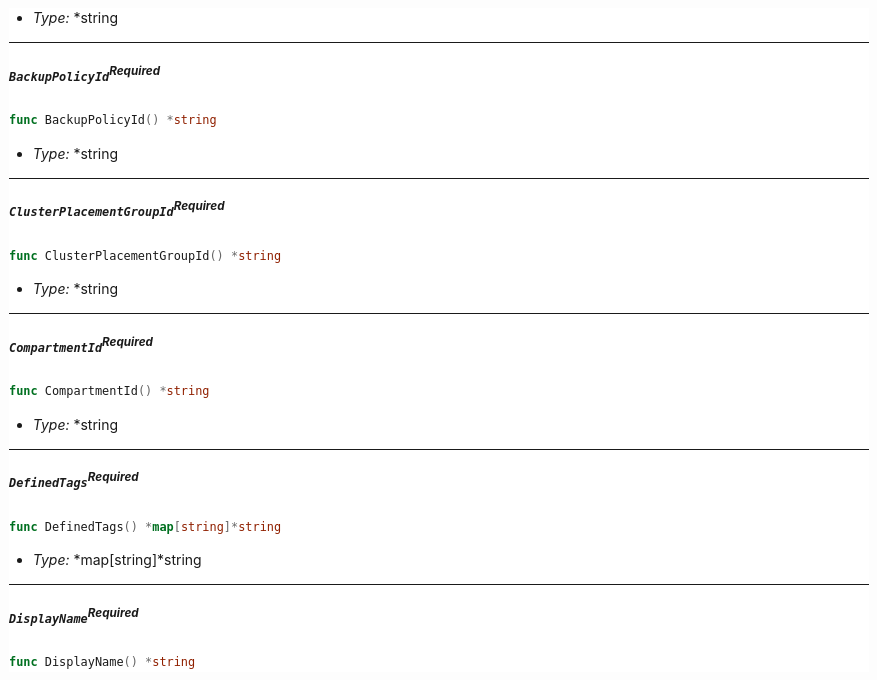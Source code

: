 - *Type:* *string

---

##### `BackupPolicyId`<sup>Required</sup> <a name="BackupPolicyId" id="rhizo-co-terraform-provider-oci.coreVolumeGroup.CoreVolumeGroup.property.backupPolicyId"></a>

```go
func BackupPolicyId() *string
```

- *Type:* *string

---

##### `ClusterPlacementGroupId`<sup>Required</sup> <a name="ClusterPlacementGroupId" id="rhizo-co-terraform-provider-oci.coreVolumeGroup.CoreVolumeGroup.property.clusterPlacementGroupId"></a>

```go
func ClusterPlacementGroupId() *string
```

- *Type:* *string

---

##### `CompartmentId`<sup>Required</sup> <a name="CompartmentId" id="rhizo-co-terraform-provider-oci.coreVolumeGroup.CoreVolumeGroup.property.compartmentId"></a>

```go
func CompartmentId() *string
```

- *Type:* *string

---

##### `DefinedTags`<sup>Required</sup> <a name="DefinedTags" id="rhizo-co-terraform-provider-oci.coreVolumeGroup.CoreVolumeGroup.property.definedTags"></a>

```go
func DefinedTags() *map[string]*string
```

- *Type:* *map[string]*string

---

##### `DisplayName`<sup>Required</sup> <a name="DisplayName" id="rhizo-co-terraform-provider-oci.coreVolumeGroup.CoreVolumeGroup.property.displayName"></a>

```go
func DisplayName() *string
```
------------------------------------------------------------
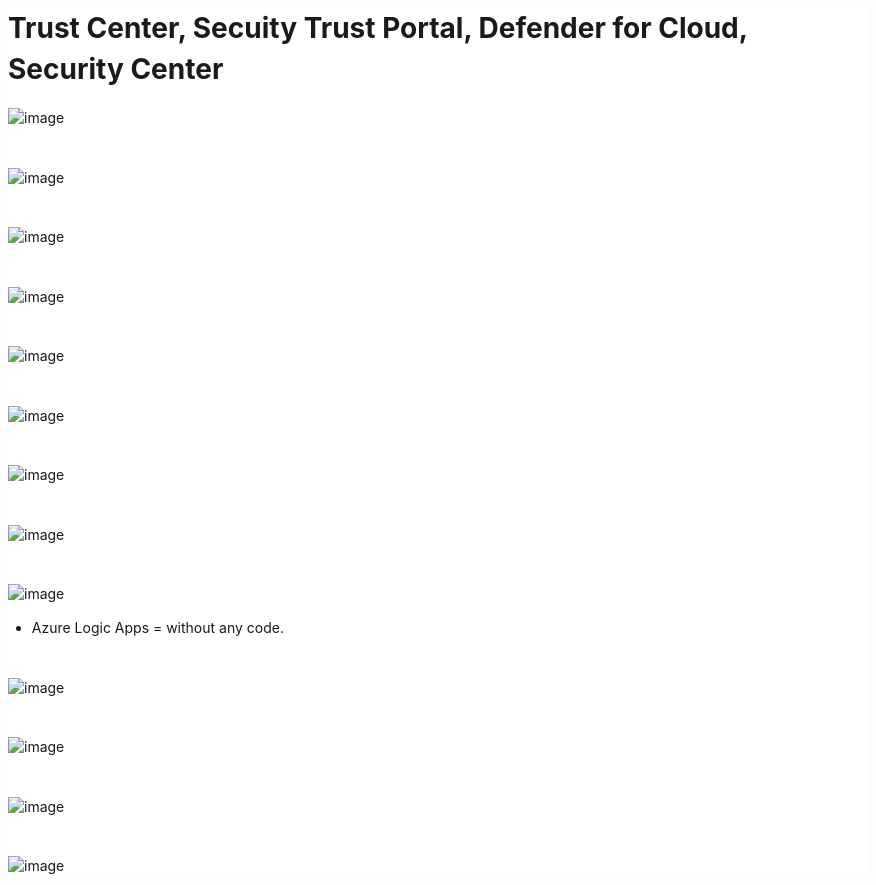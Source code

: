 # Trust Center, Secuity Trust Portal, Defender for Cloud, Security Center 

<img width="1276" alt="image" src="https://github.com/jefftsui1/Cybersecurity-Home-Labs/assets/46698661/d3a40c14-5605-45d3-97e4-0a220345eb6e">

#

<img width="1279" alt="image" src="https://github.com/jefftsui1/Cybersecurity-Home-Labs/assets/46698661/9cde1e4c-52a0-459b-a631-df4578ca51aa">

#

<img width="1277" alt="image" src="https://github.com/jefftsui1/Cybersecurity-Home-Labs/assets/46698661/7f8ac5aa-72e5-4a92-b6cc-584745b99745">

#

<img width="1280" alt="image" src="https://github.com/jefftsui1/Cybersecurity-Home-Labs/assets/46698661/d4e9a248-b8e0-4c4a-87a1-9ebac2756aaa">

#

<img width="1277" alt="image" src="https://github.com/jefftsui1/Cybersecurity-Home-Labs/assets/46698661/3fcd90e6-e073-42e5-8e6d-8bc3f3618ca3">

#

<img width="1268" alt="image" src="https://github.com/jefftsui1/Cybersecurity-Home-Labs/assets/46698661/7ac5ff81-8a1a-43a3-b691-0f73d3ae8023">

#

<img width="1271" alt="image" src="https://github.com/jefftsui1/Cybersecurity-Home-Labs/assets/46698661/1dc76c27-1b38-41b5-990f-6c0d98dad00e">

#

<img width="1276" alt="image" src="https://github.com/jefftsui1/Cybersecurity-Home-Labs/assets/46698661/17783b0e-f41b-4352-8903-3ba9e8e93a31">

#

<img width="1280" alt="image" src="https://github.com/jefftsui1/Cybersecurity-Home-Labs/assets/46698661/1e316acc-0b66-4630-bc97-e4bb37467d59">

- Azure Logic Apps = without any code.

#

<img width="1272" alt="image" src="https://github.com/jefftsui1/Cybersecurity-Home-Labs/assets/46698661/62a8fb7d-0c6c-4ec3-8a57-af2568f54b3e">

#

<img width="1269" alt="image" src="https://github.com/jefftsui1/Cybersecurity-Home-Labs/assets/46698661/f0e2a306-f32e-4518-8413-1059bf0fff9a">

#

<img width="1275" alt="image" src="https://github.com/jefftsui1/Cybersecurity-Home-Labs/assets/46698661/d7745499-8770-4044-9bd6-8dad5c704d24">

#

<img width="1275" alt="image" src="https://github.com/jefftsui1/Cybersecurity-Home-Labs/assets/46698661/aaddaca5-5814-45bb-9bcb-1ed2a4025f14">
------------------------------------------------------------
### ASSIGNMENT
Say how many lines in the records contain the string "DefinedTags". No other text is needed.

### TASK RESPONSE
2